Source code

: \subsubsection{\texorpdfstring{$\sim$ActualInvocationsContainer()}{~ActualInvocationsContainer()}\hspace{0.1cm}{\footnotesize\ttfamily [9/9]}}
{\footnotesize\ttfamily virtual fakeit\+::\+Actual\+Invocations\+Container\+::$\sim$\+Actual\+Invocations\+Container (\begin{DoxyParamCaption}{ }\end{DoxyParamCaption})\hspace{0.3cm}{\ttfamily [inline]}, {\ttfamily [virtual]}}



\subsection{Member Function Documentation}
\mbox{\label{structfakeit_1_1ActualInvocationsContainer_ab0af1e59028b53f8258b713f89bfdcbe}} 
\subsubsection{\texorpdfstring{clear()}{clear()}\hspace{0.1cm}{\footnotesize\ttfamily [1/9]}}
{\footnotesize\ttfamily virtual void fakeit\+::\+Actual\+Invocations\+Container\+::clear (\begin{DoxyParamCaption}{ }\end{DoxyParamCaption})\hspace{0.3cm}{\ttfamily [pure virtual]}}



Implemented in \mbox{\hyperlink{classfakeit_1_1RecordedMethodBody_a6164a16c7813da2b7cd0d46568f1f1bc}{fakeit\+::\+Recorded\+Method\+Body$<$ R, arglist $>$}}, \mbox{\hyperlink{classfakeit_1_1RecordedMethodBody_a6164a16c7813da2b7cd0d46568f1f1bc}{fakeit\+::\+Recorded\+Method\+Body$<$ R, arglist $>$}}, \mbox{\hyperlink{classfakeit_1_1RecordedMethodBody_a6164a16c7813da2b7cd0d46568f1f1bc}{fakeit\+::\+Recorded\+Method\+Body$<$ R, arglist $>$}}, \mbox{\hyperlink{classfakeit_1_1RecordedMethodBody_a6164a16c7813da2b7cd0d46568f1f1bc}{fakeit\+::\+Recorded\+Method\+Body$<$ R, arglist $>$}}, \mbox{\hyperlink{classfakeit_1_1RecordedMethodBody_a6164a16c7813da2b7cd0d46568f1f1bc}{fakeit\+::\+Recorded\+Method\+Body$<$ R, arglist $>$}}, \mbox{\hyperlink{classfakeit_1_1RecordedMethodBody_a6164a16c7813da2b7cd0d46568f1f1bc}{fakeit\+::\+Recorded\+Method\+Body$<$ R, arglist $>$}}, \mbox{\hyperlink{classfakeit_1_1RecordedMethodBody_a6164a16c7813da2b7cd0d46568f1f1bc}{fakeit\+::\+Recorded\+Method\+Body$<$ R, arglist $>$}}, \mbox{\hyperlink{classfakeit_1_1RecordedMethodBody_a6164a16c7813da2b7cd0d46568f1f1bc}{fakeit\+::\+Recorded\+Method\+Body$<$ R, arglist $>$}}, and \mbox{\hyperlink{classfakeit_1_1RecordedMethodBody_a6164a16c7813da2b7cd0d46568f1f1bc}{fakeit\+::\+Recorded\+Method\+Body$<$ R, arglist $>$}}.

——————————

:: Task instructions ::
Provide the count of lines in the entries above that hold the word "DoxyParamCaption", and leave out everything else.

:: Finished exercise ::
2